Direct evidence of innovation, aside from a phone that can do cool things, is hard to come by. Apple tends to keep a lot of their tech and code private, but for those that are interested there is an area on their website highlighting publications and advancements in ML. One of their posts titled On-device Panoptic Segmentation for Camera Using Transformers is a perfect example.
Here, they developed a model that can separate elements from a scene (people, sky, etc.) along with subcomponents such as skin and hair. To paraphrase the article, their technique is fast enough to run in realtime, compact enough to run on mobile, and has a minimal impact on battery life. Work like this isn’t drawing headlines, but it’s being used in millions of devices.
Apple VisionPro
And now we get to the elephant wearing VR goggles in the room. If you watched the keynote I think you will agree that the VisionPro looks like something from a sci-fi movie. The interface uses your voice, eyes, and hands to control applications that appear to hover in front of your furniture. It looks amazing. Clearly ML is being used everywhere. Gestures, pose, and voice in the UI are powered by ML. Detecting people entering your field of vision requires ML, and reconstructing your face so you don’t look like the guys from Daft Punk during FaceTime calls requires ML.

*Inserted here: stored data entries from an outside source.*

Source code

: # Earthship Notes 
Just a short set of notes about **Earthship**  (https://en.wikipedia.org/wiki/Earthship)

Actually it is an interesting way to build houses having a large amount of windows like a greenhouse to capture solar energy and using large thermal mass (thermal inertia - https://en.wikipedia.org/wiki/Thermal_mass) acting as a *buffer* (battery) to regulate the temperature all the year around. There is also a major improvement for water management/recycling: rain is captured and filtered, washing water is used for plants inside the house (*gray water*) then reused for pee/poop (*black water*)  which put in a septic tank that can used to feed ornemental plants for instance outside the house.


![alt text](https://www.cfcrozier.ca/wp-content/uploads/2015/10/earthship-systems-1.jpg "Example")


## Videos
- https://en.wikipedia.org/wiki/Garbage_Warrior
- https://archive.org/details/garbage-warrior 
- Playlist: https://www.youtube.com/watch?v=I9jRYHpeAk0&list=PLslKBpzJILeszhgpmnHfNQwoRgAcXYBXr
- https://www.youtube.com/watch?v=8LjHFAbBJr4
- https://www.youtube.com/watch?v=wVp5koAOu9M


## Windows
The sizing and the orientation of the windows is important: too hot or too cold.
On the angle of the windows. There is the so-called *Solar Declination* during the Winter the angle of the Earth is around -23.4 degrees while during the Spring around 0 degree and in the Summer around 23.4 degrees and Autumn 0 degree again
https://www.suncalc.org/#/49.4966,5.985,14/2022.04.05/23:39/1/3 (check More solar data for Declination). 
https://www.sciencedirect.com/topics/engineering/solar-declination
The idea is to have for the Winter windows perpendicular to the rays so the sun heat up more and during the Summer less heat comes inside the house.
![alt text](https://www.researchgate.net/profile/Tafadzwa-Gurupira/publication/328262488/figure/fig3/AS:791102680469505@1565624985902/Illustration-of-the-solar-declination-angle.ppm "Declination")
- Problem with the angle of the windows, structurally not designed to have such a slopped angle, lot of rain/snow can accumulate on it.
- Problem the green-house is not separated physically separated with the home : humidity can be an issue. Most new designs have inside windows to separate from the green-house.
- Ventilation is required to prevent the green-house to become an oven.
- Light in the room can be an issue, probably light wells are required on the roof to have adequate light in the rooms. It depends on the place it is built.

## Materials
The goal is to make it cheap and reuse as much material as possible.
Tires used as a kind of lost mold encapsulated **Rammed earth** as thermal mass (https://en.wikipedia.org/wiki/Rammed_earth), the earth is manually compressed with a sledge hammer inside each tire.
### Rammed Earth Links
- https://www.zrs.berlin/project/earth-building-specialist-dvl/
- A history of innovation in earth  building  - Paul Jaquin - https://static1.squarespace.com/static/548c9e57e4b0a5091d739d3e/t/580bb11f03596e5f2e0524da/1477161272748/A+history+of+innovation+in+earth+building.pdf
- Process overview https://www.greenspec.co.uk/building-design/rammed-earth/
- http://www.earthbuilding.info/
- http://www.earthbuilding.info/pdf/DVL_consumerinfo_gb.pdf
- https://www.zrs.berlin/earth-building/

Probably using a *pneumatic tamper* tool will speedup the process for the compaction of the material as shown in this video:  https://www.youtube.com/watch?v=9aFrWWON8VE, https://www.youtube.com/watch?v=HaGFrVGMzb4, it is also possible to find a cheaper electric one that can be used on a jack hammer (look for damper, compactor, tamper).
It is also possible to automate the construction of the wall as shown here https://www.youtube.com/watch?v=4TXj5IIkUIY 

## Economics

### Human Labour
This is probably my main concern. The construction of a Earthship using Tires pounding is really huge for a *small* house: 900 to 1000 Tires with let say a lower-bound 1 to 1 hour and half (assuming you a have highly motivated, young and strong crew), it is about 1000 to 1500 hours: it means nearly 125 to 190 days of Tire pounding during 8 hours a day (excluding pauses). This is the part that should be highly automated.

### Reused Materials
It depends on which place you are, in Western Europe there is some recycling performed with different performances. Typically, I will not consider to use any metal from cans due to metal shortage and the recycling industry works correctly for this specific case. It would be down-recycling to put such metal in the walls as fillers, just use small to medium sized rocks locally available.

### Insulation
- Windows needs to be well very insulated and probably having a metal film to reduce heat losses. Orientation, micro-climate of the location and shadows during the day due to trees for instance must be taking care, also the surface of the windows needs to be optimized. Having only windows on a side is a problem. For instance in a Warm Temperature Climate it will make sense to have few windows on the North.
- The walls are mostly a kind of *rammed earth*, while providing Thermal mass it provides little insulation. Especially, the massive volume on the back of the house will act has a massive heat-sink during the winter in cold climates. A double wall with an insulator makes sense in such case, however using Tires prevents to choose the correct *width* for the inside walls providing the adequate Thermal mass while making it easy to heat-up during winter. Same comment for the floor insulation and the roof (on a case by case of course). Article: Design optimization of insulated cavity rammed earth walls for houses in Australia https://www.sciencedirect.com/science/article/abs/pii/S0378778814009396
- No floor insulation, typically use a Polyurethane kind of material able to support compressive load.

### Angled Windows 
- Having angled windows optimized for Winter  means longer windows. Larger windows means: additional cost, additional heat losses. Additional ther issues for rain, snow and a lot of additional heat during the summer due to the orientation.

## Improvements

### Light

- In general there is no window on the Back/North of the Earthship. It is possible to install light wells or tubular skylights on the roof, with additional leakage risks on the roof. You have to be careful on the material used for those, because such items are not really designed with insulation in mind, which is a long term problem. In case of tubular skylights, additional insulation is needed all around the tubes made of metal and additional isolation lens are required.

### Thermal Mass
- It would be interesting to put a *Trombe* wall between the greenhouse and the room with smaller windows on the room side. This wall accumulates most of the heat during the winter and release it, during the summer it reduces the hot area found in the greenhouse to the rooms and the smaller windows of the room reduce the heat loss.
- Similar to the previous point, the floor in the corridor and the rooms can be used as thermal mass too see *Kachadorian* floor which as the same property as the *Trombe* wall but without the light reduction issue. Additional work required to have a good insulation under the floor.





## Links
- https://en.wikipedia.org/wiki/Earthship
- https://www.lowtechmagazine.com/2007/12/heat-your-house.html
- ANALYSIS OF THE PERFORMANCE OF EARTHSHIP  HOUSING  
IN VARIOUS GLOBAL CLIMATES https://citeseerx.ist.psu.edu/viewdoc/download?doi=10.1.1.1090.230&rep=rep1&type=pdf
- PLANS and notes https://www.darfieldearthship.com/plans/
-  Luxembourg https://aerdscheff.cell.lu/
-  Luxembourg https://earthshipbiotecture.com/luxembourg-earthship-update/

Are the underlying ML models innovative? In terms of the basic building blocks probably not. But as I mentioned earlier, getting models that run in realtime on a device with resource and power constraints is.
Summary
It wasn’t the palpable notes of ‘machine learning’ and ‘neural networks’ sprinkled in with the announcements, or the reveal of the Vision Pro that put Apple on the ML innovators list for me today. It was the realization that after years of quietly investing, developing, and experimenting, Apple has become a leader in deployment of ML across their software and hardware ecosystem.